**WHAT IS NEEDED:** Take the material below and reproduce, word for word, only the lines from the line with "30 100 60 50" through the line with "3. Chama métodos".

**MATERIAL FOR THIS EXERCISE:**
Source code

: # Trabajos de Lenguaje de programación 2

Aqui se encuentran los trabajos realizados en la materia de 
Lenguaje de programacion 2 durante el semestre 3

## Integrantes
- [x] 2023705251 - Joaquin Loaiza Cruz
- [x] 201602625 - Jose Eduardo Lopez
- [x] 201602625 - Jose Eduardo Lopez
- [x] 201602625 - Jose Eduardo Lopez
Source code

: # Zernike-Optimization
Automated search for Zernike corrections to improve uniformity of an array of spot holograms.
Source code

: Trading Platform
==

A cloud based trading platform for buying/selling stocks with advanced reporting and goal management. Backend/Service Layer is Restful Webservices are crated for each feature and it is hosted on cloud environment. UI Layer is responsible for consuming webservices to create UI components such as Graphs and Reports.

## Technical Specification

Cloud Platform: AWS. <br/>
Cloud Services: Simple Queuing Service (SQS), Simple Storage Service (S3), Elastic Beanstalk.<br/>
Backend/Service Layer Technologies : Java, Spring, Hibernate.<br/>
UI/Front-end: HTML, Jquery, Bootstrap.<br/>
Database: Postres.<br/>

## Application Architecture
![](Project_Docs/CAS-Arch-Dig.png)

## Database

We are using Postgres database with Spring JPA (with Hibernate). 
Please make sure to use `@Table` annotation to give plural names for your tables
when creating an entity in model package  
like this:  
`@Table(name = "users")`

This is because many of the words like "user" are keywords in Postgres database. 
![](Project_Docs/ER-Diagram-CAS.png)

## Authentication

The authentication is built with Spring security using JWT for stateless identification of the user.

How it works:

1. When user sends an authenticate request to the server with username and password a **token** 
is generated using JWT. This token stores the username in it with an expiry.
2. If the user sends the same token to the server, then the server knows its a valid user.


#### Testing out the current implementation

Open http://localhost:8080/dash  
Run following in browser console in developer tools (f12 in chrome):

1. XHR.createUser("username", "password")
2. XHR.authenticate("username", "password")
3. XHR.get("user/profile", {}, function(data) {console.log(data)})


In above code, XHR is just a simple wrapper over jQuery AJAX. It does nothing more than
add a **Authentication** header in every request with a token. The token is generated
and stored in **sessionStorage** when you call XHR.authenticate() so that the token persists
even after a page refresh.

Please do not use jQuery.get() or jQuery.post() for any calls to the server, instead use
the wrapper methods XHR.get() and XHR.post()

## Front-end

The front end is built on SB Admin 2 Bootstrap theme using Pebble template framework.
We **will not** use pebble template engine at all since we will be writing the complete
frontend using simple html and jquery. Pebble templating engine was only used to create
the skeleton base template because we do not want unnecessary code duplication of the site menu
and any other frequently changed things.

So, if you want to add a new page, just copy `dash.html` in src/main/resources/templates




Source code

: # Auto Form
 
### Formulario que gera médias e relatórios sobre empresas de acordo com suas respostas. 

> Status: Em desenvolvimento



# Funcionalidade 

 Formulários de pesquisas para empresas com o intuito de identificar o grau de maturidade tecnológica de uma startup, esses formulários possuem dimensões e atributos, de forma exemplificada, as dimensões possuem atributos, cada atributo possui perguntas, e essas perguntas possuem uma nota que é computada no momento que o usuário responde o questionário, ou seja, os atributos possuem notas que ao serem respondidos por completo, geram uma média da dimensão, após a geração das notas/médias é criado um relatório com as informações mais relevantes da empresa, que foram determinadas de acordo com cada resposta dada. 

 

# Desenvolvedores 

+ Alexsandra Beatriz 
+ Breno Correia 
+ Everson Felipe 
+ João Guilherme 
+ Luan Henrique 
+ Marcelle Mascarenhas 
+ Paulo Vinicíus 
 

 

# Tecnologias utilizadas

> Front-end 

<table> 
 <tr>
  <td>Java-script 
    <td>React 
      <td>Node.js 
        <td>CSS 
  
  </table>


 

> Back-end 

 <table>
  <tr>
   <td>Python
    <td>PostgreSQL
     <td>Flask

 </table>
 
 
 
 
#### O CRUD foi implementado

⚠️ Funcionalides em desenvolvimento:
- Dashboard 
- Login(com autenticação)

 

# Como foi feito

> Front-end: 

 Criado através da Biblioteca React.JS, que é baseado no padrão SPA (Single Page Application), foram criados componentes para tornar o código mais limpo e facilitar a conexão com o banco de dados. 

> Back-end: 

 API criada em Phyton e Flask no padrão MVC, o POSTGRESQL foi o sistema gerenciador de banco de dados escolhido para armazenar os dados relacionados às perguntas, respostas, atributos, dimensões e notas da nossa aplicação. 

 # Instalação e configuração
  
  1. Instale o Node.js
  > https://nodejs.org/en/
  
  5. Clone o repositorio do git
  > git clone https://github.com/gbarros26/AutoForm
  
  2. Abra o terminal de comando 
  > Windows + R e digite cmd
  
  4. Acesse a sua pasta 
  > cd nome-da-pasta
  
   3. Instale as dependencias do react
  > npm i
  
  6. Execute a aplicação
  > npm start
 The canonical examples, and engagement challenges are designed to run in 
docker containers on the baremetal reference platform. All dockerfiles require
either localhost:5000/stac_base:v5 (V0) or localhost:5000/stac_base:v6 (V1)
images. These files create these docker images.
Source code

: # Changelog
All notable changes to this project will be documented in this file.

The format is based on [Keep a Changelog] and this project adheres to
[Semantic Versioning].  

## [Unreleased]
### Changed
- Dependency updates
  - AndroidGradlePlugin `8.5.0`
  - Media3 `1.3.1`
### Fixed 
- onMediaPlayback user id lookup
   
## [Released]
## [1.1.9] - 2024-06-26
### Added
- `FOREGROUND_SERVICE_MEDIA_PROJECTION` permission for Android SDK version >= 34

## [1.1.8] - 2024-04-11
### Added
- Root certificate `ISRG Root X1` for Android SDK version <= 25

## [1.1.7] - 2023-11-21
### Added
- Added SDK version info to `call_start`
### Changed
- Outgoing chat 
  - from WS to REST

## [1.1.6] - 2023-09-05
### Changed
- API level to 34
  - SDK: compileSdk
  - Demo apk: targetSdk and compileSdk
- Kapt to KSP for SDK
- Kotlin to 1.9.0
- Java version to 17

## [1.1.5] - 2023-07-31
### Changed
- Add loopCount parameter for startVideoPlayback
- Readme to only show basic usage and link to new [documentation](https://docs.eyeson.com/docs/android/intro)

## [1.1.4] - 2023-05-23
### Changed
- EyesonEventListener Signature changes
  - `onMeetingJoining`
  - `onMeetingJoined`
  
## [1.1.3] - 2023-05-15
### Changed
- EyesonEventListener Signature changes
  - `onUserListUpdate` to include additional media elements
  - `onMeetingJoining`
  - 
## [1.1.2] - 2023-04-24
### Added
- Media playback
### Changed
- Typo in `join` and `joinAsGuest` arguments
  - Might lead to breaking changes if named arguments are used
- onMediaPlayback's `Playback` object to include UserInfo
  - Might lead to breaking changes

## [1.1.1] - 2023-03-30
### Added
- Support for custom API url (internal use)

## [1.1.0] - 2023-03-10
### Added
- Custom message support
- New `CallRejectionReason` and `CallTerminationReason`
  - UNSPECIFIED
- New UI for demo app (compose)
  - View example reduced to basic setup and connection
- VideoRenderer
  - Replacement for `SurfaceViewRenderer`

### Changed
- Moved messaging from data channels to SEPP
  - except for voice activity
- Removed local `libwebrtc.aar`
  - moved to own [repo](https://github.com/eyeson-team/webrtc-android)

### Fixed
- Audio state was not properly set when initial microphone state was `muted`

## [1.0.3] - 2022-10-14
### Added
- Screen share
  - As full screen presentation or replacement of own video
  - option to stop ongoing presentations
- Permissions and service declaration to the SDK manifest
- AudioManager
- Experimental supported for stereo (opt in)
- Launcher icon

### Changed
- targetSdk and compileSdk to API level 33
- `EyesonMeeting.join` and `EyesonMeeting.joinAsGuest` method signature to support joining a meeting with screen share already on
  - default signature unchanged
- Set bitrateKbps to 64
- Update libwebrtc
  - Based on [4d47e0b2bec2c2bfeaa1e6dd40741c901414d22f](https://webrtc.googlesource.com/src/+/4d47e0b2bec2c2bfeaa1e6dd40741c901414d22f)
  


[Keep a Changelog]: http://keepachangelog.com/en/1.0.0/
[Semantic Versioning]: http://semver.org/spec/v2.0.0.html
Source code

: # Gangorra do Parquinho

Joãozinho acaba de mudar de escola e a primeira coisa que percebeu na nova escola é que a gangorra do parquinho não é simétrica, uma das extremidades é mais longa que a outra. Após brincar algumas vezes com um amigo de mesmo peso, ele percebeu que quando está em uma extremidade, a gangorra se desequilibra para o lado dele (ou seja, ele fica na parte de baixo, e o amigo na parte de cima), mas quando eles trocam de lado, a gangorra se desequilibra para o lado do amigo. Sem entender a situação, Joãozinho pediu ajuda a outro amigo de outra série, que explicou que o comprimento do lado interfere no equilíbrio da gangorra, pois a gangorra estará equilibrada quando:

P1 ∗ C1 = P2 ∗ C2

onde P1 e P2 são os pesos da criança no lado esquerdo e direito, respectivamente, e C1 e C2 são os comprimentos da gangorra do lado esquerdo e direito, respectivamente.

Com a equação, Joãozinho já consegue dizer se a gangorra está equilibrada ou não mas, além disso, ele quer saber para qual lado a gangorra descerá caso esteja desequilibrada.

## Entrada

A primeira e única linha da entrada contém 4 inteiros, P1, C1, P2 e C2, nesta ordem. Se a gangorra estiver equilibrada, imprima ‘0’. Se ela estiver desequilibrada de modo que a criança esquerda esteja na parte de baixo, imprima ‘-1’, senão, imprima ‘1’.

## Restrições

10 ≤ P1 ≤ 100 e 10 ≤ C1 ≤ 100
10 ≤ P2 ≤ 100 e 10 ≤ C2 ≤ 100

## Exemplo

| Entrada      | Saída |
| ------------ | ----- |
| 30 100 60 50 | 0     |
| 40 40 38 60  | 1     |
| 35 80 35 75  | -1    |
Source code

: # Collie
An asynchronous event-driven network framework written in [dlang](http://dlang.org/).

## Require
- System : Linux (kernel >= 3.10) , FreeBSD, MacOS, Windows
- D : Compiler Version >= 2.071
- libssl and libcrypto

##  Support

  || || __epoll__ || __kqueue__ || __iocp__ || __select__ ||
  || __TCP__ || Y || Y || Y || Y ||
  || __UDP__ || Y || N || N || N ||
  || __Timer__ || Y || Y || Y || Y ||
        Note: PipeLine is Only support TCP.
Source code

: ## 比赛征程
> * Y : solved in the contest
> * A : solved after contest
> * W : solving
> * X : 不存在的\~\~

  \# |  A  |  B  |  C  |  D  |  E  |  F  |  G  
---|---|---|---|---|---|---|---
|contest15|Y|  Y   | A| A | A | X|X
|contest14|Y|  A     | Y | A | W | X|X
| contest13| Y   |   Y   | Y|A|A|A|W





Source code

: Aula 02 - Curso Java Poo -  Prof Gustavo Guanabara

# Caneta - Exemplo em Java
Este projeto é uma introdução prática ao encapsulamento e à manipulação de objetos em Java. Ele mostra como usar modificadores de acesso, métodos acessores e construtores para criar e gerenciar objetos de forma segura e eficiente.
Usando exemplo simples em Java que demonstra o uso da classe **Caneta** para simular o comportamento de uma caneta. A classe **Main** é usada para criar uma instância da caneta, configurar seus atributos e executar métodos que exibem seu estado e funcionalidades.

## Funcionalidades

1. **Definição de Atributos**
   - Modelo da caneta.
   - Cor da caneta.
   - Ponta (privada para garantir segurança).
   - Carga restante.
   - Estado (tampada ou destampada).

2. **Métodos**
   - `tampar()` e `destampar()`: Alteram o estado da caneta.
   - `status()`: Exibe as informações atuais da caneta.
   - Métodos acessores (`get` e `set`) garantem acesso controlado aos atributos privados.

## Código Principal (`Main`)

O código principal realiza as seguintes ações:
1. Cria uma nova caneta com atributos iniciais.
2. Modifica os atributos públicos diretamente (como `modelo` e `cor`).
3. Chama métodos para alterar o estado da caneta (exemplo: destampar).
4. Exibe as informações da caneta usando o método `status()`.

**ANSWER BOX:**
| 30 100 60 50 | 0     |
| 40 40 38 60  | 1     |
| 35 80 35 75  | -1    |
Source code

: # Collie
An asynchronous event-driven network framework written in [dlang](http://dlang.org/).

## Require
- System : Linux (kernel >= 3.10) , FreeBSD, MacOS, Windows
- D : Compiler Version >= 2.071
- libssl and libcrypto

##  Support

  || || __epoll__ || __kqueue__ || __iocp__ || __select__ ||
  || __TCP__ || Y || Y || Y || Y ||
  || __UDP__ || Y || N || N || N ||
  || __Timer__ || Y || Y || Y || Y ||
        Note: PipeLine is Only support TCP.
Source code

: ## 比赛征程
> * Y : solved in the contest
> * A : solved after contest
> * W : solving
> * X : 不存在的\~\~

  \# |  A  |  B  |  C  |  D  |  E  |  F  |  G  
---|---|---|---|---|---|---|---
|contest15|Y|  Y   | A| A | A | X|X
|contest14|Y|  A     | Y | A | W | X|X
| contest13| Y   |   Y   | Y|A|A|A|W





Source code

: Aula 02 - Curso Java Poo -  Prof Gustavo Guanabara

# Caneta - Exemplo em Java
Este projeto é uma introdução prática ao encapsulamento e à manipulação de objetos em Java. Ele mostra como usar modificadores de acesso, métodos acessores e construtores para criar e gerenciar objetos de forma segura e eficiente.
Usando exemplo simples em Java que demonstra o uso da classe **Caneta** para simular o comportamento de uma caneta. A classe **Main** é usada para criar uma instância da caneta, configurar seus atributos e executar métodos que exibem seu estado e funcionalidades.

## Funcionalidades

1. **Definição de Atributos**
   - Modelo da caneta.
   - Cor da caneta.
   - Ponta (privada para garantir segurança).
   - Carga restante.
   - Estado (tampada ou destampada).

2. **Métodos**
   - `tampar()` e `destampar()`: Alteram o estado da caneta.
   - `status()`: Exibe as informações atuais da caneta.
   - Métodos acessores (`get` e `set`) garantem acesso controlado aos atributos privados.

## Código Principal (`Main`)

O código principal realiza as seguintes ações:
1. Cria uma nova caneta com atributos iniciais.
2. Modifica os atributos públicos diretamente (como `modelo` e `cor`).
3. Chama métodos para alterar o estado da caneta (exemplo: destampar).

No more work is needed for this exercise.